[DATA FOR THIS TASK — start]
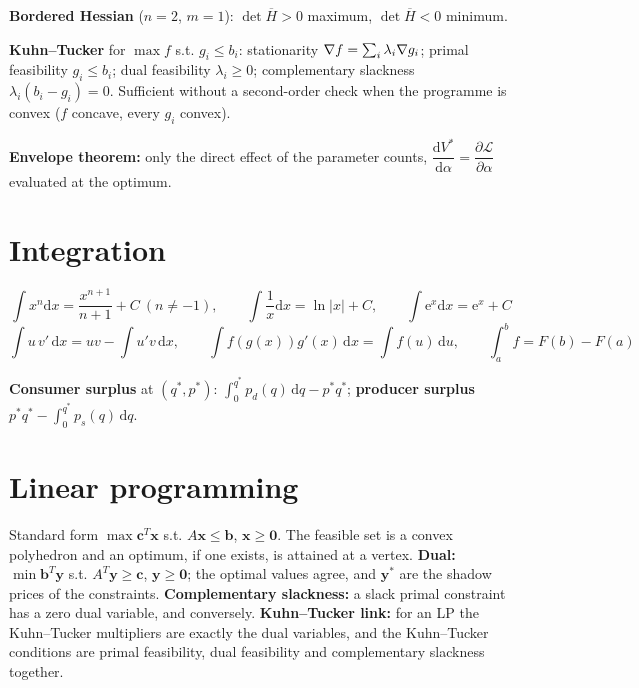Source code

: \textbf{Bordered Hessian} ($n=2$, $m=1$): $\det\overline{H}>0$ maximum,
$\det\overline{H}<0$ minimum.

\textbf{Kuhn--Tucker} for $\max f$ s.t. $g_{i}\le b_{i}$: stationarity
$\grad f=\sum_{i}\lambda_{i}\grad g_{i}$; primal feasibility
$g_{i}\le b_{i}$; dual feasibility $\lambda_{i}\ge0$; complementary
slackness $\lambda_{i}(b_{i}-g_{i})=0$. Sufficient without a second-order
check when the programme is convex ($f$ concave, every $g_{i}$ convex).

\textbf{Envelope theorem:} only the direct effect of the parameter counts,
$\dfrac{\mathrm{d}V^{*}}{\mathrm{d}\alpha}
=\dfrac{\partial\mathcal{L}}{\partial\alpha}$ evaluated at the optimum.

\section*{Integration}

\[
  \int x^{n}\mathrm{d}x=\frac{x^{n+1}}{n+1}+C\ (n\neq-1),\qquad
  \int\frac{1}{x}\mathrm{d}x=\ln|x|+C,\qquad
  \int\mathrm{e}^{x}\mathrm{d}x=\mathrm{e}^{x}+C
\]
\[
  \int u\,v'\,\mathrm{d}x=uv-\int u'v\,\mathrm{d}x,\qquad
  \int f(g(x))g'(x)\,\mathrm{d}x=\int f(u)\,\mathrm{d}u,\qquad
  \int_{a}^{b}f=F(b)-F(a)
\]

\textbf{Consumer surplus} at $(q^{*},p^{*})$:
$\int_{0}^{q^{*}}p_{d}(q)\,\mathrm{d}q-p^{*}q^{*}$;
\textbf{producer surplus} $p^{*}q^{*}-\int_{0}^{q^{*}}p_{s}(q)\,
\mathrm{d}q$.

\section*{Linear programming}

Standard form $\max \mathbf{c}^{T}\mathbf{x}$ s.t.
$A\mathbf{x}\le\mathbf{b}$, $\mathbf{x}\ge\mathbf{0}$. The feasible set is
a convex polyhedron and an optimum, if one exists, is attained at a
vertex. \textbf{Dual:} $\min\mathbf{b}^{T}\mathbf{y}$ s.t.
$A^{T}\mathbf{y}\ge\mathbf{c}$, $\mathbf{y}\ge\mathbf{0}$; the optimal
values agree, and $\mathbf{y}^{*}$ are the shadow prices of the
constraints. \textbf{Complementary slackness:} a slack primal constraint
has a zero dual variable, and conversely. \textbf{Kuhn--Tucker link:} for an
LP the Kuhn--Tucker multipliers are exactly the dual variables, and the
Kuhn--Tucker conditions are primal feasibility, dual feasibility and
complementary slackness together.
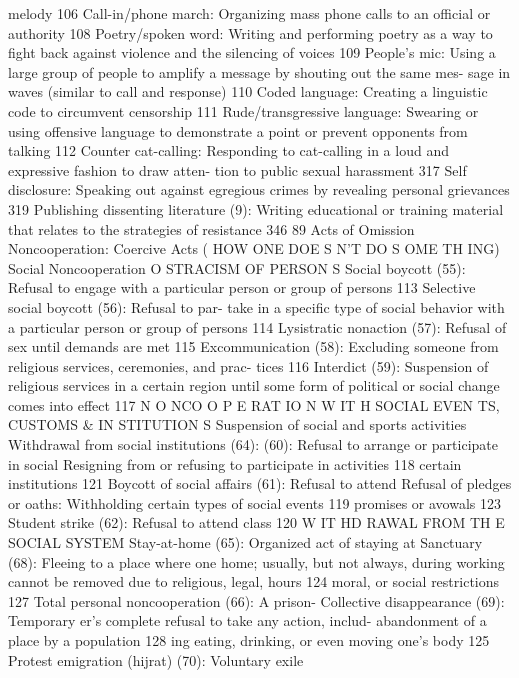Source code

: \documentclass[twoside,a4paper,12pt,fleqn,openany]{extbook}
\begin{document}
melody
 106
Call-in/phone march: Organizing mass phone
calls to an official or authority
 108
Poetry/spoken word: Writing and performing
poetry as a way to fight back against violence
and the silencing of voices
 109
People’s mic: Using a large group of people to
amplify a message by shouting out the same mes-
sage in waves (similar to call and response) 110
Coded language: Creating a linguistic code to
circumvent censorship
 111
Rude/transgressive language: Swearing or
using offensive language to demonstrate a
point or prevent opponents from talking 112
Counter cat-calling: Responding to cat-calling
in a loud and expressive fashion to draw atten-
tion to public sexual harassment
 317
Self disclosure: Speaking out against egregious
crimes by revealing personal grievances 319
Publishing dissenting literature (9): Writing
educational or training material that relates to
the strategies of resistance
 346
89
Acts of Omission
Noncooperation: Coercive Acts
( HOW ONE DOE S N’T DO S OME TH ING)
Social Noncooperation
O STRACISM OF PERSON S
Social boycott (55): Refusal to engage with a
particular person or group of persons
 113
Selective social boycott (56): Refusal to par-
take in a specific type of social behavior with a
particular person or group of persons
 114
Lysistratic nonaction (57): Refusal of sex until
demands are met
 115
Excommunication (58): Excluding someone
from religious services, ceremonies, and prac-
tices
 116
Interdict (59): Suspension of religious services
in a certain region until some form of political
or social change comes into effect
 117
N O NCO O P E RAT IO N W IT H SOCIAL EVEN TS, CUSTOMS & IN STITUTION S
Suspension of social and sports activities
 Withdrawal from social institutions (64):
(60): Refusal to arrange or participate in social
 Resigning from or refusing to participate in
activities
 118
 certain institutions
 121
Boycott of social affairs (61): Refusal to attend
 Refusal of pledges or oaths: Withholding
certain types of social events
 119
 promises or avowals
 123
Student strike (62): Refusal to attend class		
120
W IT HD RAWAL FROM TH E SOCIAL SYSTEM
Stay-at-home (65): Organized act of staying at
 Sanctuary (68): Fleeing to a place where one
home; usually, but not always, during working
 cannot be removed due to religious, legal,
hours
 124
 moral, or social restrictions
 127
Total personal noncooperation (66): A prison-
 Collective disappearance (69): Temporary
er’s complete refusal to take any action, includ-
 abandonment of a place by a population 128
ing eating, drinking, or even moving one’s
body
 125
 Protest emigration (hijrat) (70): Voluntary exile
\end{document}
[DATA FOR THIS TASK — finish]
• [DESCRIPTION OF THE TASK]
Your answer should be an exact copy of the records above, with no pictures in it.

• [EXERCISE OUTPUT]
Source code

: \textbf{Bordered Hessian} ($n=2$, $m=1$): $\det\overline{H}>0$ maximum,
$\det\overline{H}<0$ minimum.

\textbf{Kuhn--Tucker} for $\max f$ s.t. $g_{i}\le b_{i}$: stationarity
$\grad f=\sum_{i}\lambda_{i}\grad g_{i}$; primal feasibility
$g_{i}\le b_{i}$; dual feasibility $\lambda_{i}\ge0$; complementary
slackness $\lambda_{i}(b_{i}-g_{i})=0$. Sufficient without a second-order
check when the programme is convex ($f$ concave, every $g_{i}$ convex).

\textbf{Envelope theorem:} only the direct effect of the parameter counts,
$\dfrac{\mathrm{d}V^{*}}{\mathrm{d}\alpha}
=\dfrac{\partial\mathcal{L}}{\partial\alpha}$ evaluated at the optimum.

\section*{Integration}

\[
  \int x^{n}\mathrm{d}x=\frac{x^{n+1}}{n+1}+C\ (n\neq-1),\qquad
  \int\frac{1}{x}\mathrm{d}x=\ln|x|+C,\qquad
  \int\mathrm{e}^{x}\mathrm{d}x=\mathrm{e}^{x}+C
\]
\[
  \int u\,v'\,\mathrm{d}x=uv-\int u'v\,\mathrm{d}x,\qquad
  \int f(g(x))g'(x)\,\mathrm{d}x=\int f(u)\,\mathrm{d}u,\qquad
  \int_{a}^{b}f=F(b)-F(a)
\]

\textbf{Consumer surplus} at $(q^{*},p^{*})$:
$\int_{0}^{q^{*}}p_{d}(q)\,\mathrm{d}q-p^{*}q^{*}$;
\textbf{producer surplus} $p^{*}q^{*}-\int_{0}^{q^{*}}p_{s}(q)\,
\mathrm{d}q$.

\section*{Linear programming}

Standard form $\max \mathbf{c}^{T}\mathbf{x}$ s.t.
$A\mathbf{x}\le\mathbf{b}$, $\mathbf{x}\ge\mathbf{0}$. The feasible set is
a convex polyhedron and an optimum, if one exists, is attained at a
vertex. \textbf{Dual:} $\min\mathbf{b}^{T}\mathbf{y}$ s.t.
$A^{T}\mathbf{y}\ge\mathbf{c}$, $\mathbf{y}\ge\mathbf{0}$; the optimal
values agree, and $\mathbf{y}^{*}$ are the shadow prices of the
constraints. \textbf{Complementary slackness:} a slack primal constraint
has a zero dual variable, and conversely. \textbf{Kuhn--Tucker link:} for an
LP the Kuhn--Tucker multipliers are exactly the dual variables, and the
Kuhn--Tucker conditions are primal feasibility, dual feasibility and
complementary slackness together.
Source code

: \documentclass[twoside,a4paper,12pt,fleqn,openany]{extbook}
\begin{document}
melody
 106
Call-in/phone march: Organizing mass phone
calls to an official or authority
 108
Poetry/spoken word: Writing and performing
poetry as a way to fight back against violence
and the silencing of voices
 109
People’s mic: Using a large group of people to
amplify a message by shouting out the same mes-
sage in waves (similar to call and response) 110
Coded language: Creating a linguistic code to
circumvent censorship
 111
Rude/transgressive language: Swearing or
using offensive language to demonstrate a
point or prevent opponents from talking 112
Counter cat-calling: Responding to cat-calling
in a loud and expressive fashion to draw atten-
tion to public sexual harassment
 317
Self disclosure: Speaking out against egregious
crimes by revealing personal grievances 319
Publishing dissenting literature (9): Writing
educational or training material that relates to
the strategies of resistance
 346
89
Acts of Omission
Noncooperation: Coercive Acts
( HOW ONE DOE S N’T DO S OME TH ING)
Social Noncooperation
O STRACISM OF PERSON S
Social boycott (55): Refusal to engage with a
particular person or group of persons
 113
Selective social boycott (56): Refusal to par-
take in a specific type of social behavior with a
particular person or group of persons
 114
Lysistratic nonaction (57): Refusal of sex until
demands are met
 115
Excommunication (58): Excluding someone
from religious services, ceremonies, and prac-
tices
 116
Interdict (59): Suspension of religious services
in a certain region until some form of political
or social change comes into effect
 117
N O NCO O P E RAT IO N W IT H SOCIAL EVEN TS, CUSTOMS & IN STITUTION S
Suspension of social and sports activities
 Withdrawal from social institutions (64):
(60): Refusal to arrange or participate in social
 Resigning from or refusing to participate in
activities
 118
 certain institutions
 121
Boycott of social affairs (61): Refusal to attend
 Refusal of pledges or oaths: Withholding
certain types of social events
 119
 promises or avowals
 123
Student strike (62): Refusal to attend class		
120
W IT HD RAWAL FROM TH E SOCIAL SYSTEM
Stay-at-home (65): Organized act of staying at
 Sanctuary (68): Fleeing to a place where one
home; usually, but not always, during working
 cannot be removed due to religious, legal,
hours
 124
 moral, or social restrictions
 127
Total personal noncooperation (66): A prison-
 Collective disappearance (69): Temporary
er’s complete refusal to take any action, includ-
 abandonment of a place by a population 128
ing eating, drinking, or even moving one’s
body
 125
 Protest emigration (hijrat) (70): Voluntary exile
\end{document}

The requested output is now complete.